DeAngelis was a first-team All-New York selection and was chosen as the Buffalo News Player of the Year and the Western New York Player of the Year, while earning honorable-mention All-America honors from USA Today. An outstanding student, he was a member of his school’s Collegiate Scholars Club, National Honor Society and earned academic All-Western New York honors.

DeAngelis went on to play college football at the University of Nebraska from 2000–2004. He was the team's starting placekicker for parts of three seasons.

==Professional career==
He signed with the Calgary Stampeders as a free agent on March 8, 2005. In his first year, DeAngelis led the league in field goal percentage (76.9%) connecting on 40 of 52 field goals. He finished second in the league with 179 points and kicked the longest field goal of the season in the CFL from 56 yards. He finished third in the league with a 58.9 kickoff average. DeAngelis was named to the CFL Western All-Star team and CFL All-Star team, and was also named Player of the Week twice, in Weeks 9 and 18.

In 2006, DeAngelis was the league's leading scorer, with 214 points. DeAngelis connected on a league leading 56 of 65 field goal attempts. His 86.2% conversion rate was second in the league. His 53-yard kick tied for the longest kick in the CFL. DeAngelis also led the league with 84 kickoffs and 4,762 kickoff yards. The 56.9 yard kickoff average ranked sixth in the league.
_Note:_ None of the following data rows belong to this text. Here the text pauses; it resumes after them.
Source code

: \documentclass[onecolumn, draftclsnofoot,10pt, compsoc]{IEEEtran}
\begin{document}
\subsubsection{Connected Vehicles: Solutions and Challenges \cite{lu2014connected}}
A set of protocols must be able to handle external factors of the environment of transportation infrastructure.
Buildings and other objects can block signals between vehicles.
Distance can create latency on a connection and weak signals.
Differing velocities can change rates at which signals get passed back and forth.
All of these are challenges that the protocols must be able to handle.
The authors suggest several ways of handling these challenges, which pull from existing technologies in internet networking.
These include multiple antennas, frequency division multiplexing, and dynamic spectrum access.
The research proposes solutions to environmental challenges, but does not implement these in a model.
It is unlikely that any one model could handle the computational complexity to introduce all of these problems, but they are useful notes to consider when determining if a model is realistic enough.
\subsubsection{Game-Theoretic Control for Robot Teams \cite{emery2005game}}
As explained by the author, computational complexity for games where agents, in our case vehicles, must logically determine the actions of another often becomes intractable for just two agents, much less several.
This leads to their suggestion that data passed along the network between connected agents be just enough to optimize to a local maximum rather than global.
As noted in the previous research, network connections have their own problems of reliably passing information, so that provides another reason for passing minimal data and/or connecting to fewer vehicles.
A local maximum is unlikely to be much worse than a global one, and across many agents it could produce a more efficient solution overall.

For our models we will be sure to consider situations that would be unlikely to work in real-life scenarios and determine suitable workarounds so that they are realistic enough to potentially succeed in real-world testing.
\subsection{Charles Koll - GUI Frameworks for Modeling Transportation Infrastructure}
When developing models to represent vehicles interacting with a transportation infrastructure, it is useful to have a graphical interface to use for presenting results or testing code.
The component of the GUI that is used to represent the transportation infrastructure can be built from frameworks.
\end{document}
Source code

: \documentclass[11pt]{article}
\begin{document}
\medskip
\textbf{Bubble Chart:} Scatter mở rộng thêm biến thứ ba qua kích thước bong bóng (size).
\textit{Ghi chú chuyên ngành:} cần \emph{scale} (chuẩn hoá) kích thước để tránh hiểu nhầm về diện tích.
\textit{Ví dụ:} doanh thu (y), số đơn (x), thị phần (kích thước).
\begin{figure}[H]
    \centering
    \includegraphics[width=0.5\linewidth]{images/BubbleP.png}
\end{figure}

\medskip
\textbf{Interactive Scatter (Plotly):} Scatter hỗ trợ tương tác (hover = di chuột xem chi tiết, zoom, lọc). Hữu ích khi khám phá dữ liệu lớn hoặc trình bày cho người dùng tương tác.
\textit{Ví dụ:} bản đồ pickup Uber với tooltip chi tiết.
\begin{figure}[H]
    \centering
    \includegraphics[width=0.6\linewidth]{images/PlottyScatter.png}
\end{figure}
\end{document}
On November 23, 2008, DeAngelis won his first Grey Cup championship with the Stampeders against the hosting Montreal Alouettes. His 5 field goal performance, including one from 51 yards, earned him the Dick Suderman Trophy as the Grey Cup's Most Outstanding Canadian.

On February 22, 2010, DeAngelis signed with the Hamilton Tiger-Cats as a free agent. During the 2010 season, he kicked for a career low 76.2%, leading to his eventual release the following off-season on May 24, 2011.

On May 30, 2011, DeAngelis signed with the Montreal Alouettes. After failing to dress for a game in 2011, he requested to be released by the Alouettes and in February 2012, his request was granted.

On August 6, 2012, DeAngelis signed with the Saskatchewan Roughriders. He was later released on January 22, 2013.

On August 13, 2013, DeAngelis signed with the Winnipeg Blue Bombers and placed on their practice roster. On December 19, 2013, after the conclusion of the season, the Blue Bombers announced that they had released DeAngelis.

==Post-playing career==
After retiring following the 2013 CFL season, DeAngelis became a teacher at Millard North Middle School in Omaha, Nebraska where he is also the boys varsity soccer coach.